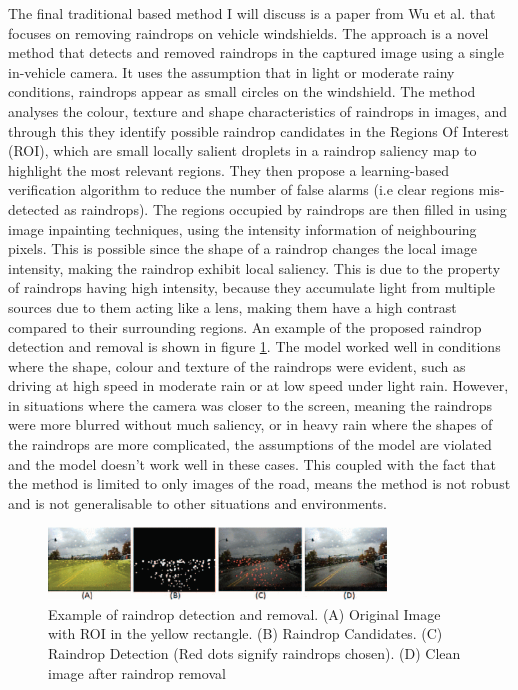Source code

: \documentclass[11pt]{ociamthesis}  %
\begin{document}
The final traditional based method I will discuss is a paper from Wu et al.\cite{WuEtAl6467016} that focuses on removing raindrops on vehicle windshields. The approach is a novel method that detects and removed raindrops in the captured image using a single in-vehicle camera. It uses the assumption that in light or moderate rainy conditions, raindrops appear as small circles on the windshield. The method analyses the colour, texture and shape characteristics of raindrops in images, and through this they identify possible raindrop candidates in the Regions Of Interest (ROI), which are small locally salient droplets in a raindrop saliency map\cite{SaliencyMapenwiki:1276598565} to highlight the most relevant regions. They then propose a learning-based verification algorithm to reduce the number of false alarms (i.e clear regions mis-detected as raindrops). The regions occupied by raindrops are then filled in using image inpainting techniques, using the intensity information of neighbouring pixels. This is possible since the shape of a raindrop changes the local image intensity, making the raindrop exhibit local saliency. This is due to the property of raindrops having high intensity, because they accumulate light from multiple sources due to them acting like a lens, making them have a high contrast compared to their surrounding regions. An example of the proposed raindrop detection and removal is shown in figure \ref{Figure: Wu et al. Raindrop removal proposal}. The model worked well in conditions where the shape, colour and texture of the raindrops were evident, such as driving at high speed in moderate rain or at low speed under light rain. However, in situations where the camera was closer to the screen, meaning the raindrops were more blurred without much saliency, or in heavy rain where the shapes of the raindrops are more complicated, the assumptions of the model are violated and the model doesn't work well in these cases. This coupled with the fact that the method is limited to only images of the road, means the method is not robust and is not generalisable to other situations and environments.

\begin{figure}[h]
    \centering
    \includegraphics[width=0.8\textwidth]{figures/Wu et al Raindrop removal proposal.png}
    \caption{Example of raindrop detection and removal. (A) Original Image with ROI in the yellow rectangle. (B) Raindrop Candidates. (C) Raindrop Detection (Red dots signify raindrops chosen). (D) Clean image after raindrop removal } 
    \label{Figure: Wu et al. Raindrop removal proposal}
\end{figure}
\end{document}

########################################

▸ **Assignment**
Your copy of the entries above must be exact and must not include pictures.

▸ **Result of the task**
Source code

: \documentclass[11pt]{ociamthesis}  %
\begin{document}
The final traditional based method I will discuss is a paper from Wu et al.\cite{WuEtAl6467016} that focuses on removing raindrops on vehicle windshields. The approach is a novel method that detects and removed raindrops in the captured image using a single in-vehicle camera. It uses the assumption that in light or moderate rainy conditions, raindrops appear as small circles on the windshield. The method analyses the colour, texture and shape characteristics of raindrops in images, and through this they identify possible raindrop candidates in the Regions Of Interest (ROI), which are small locally salient droplets in a raindrop saliency map\cite{SaliencyMapenwiki:1276598565} to highlight the most relevant regions. They then propose a learning-based verification algorithm to reduce the number of false alarms (i.e clear regions mis-detected as raindrops). The regions occupied by raindrops are then filled in using image inpainting techniques, using the intensity information of neighbouring pixels. This is possible since the shape of a raindrop changes the local image intensity, making the raindrop exhibit local saliency. This is due to the property of raindrops having high intensity, because they accumulate light from multiple sources due to them acting like a lens, making them have a high contrast compared to their surrounding regions. An example of the proposed raindrop detection and removal is shown in figure \ref{Figure: Wu et al. Raindrop removal proposal}. The model worked well in conditions where the shape, colour and texture of the raindrops were evident, such as driving at high speed in moderate rain or at low speed under light rain. However, in situations where the camera was closer to the screen, meaning the raindrops were more blurred without much saliency, or in heavy rain where the shapes of the raindrops are more complicated, the assumptions of the model are violated and the model doesn't work well in these cases. This coupled with the fact that the method is limited to only images of the road, means the method is not robust and is not generalisable to other situations and environments.

\begin{figure}[h]
    \centering
    \includegraphics[width=0.8\textwidth]{figures/Wu et al Raindrop removal proposal.png}
    \caption{Example of raindrop detection and removal. (A) Original Image with ROI in the yellow rectangle. (B) Raindrop Candidates. (C) Raindrop Detection (Red dots signify raindrops chosen). (D) Clean image after raindrop removal } 
    \label{Figure: Wu et al. Raindrop removal proposal}
\end{figure}
\end{document}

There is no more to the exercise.